> [The data]
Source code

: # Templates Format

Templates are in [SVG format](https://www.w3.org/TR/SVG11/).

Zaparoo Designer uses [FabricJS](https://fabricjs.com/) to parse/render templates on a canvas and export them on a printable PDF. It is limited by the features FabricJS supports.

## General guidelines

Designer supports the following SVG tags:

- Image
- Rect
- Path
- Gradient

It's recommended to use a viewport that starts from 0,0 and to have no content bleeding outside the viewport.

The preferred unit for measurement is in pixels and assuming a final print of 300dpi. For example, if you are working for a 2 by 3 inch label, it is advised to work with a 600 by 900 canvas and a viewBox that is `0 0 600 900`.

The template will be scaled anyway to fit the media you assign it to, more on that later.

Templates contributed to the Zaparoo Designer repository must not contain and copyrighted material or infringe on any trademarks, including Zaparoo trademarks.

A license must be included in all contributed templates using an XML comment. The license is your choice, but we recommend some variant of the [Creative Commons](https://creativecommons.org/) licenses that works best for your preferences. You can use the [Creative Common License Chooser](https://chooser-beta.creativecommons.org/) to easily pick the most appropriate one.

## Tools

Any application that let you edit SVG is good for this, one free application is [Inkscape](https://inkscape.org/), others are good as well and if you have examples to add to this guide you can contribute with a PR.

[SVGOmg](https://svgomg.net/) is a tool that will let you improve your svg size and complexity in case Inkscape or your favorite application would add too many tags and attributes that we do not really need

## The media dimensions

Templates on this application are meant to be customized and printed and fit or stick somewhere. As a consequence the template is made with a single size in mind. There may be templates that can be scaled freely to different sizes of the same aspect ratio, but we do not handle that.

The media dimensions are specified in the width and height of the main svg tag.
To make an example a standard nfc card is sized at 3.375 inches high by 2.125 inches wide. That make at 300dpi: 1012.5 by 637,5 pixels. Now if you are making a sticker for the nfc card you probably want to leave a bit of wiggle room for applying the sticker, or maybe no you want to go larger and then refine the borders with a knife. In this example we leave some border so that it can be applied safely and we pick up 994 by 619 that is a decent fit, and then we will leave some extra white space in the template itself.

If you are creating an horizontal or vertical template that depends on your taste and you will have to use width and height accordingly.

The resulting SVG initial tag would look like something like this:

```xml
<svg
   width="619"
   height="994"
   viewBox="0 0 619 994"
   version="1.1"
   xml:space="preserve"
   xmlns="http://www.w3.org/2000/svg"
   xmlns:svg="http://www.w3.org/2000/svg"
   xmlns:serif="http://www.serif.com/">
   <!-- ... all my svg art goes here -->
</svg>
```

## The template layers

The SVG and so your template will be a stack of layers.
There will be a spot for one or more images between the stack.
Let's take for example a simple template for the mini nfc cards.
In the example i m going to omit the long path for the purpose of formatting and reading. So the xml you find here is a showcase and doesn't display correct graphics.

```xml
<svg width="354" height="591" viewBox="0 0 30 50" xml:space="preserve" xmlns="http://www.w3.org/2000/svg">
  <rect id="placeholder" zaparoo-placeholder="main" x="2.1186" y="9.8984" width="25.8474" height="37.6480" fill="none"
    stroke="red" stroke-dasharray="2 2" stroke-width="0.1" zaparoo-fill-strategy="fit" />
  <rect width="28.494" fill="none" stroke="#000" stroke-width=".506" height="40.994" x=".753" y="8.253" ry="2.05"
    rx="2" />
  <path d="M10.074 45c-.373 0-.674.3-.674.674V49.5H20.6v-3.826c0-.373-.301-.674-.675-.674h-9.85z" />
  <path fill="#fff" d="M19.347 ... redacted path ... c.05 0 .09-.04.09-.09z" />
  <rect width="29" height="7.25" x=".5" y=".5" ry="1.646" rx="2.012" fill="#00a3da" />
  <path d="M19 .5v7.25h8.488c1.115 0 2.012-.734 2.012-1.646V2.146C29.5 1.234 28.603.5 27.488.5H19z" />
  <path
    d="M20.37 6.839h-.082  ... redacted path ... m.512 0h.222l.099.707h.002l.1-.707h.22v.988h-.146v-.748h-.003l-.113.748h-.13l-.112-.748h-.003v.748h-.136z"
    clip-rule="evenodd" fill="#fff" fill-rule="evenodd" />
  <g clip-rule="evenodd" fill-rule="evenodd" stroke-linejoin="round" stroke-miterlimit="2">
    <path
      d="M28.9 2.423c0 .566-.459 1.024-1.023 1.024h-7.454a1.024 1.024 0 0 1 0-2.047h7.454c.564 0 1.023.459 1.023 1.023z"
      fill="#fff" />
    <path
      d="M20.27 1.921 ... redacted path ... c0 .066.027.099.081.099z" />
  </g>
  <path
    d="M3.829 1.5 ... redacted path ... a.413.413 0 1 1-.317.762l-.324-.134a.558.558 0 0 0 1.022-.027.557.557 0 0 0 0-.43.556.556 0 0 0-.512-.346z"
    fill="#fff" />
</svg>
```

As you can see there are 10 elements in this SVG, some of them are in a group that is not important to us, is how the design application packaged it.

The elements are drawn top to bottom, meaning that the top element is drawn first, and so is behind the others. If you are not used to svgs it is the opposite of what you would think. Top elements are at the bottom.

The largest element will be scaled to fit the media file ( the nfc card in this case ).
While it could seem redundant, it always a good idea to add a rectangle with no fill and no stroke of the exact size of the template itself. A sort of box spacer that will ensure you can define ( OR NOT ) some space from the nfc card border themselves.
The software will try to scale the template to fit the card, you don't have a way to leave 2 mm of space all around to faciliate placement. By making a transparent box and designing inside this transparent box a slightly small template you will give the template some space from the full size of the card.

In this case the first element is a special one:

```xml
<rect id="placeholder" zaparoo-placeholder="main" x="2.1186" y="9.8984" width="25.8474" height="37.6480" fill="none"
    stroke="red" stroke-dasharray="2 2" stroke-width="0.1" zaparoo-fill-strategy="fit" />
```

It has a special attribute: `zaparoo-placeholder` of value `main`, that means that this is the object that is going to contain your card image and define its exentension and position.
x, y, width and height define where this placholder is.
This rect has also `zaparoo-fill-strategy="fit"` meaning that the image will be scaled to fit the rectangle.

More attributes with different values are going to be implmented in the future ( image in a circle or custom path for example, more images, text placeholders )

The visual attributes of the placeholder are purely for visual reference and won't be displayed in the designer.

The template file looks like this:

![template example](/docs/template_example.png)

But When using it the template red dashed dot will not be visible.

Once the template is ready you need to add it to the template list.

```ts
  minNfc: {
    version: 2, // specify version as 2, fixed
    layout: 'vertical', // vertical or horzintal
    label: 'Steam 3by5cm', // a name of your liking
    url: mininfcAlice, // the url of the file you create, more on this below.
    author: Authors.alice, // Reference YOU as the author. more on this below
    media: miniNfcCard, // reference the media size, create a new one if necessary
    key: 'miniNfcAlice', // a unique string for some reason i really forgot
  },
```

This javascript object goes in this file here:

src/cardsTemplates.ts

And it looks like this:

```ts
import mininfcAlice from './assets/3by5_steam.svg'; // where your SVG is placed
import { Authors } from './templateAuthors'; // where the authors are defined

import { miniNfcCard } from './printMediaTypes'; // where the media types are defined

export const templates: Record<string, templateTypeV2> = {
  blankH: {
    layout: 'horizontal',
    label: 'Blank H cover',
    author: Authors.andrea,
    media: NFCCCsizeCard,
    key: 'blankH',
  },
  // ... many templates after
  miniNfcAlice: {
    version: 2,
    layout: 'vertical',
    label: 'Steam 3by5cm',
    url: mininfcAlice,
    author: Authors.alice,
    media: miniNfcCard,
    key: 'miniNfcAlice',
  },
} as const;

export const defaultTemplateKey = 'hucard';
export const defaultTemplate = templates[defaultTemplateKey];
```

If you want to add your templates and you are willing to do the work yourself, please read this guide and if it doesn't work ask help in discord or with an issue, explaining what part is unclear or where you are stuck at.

> [Assignment]
All lines above that include the word "like" must be copied into the answer.

> [Written response]
The resulting SVG initial tag would look like something like this:
The template file looks like this:
And it looks like this:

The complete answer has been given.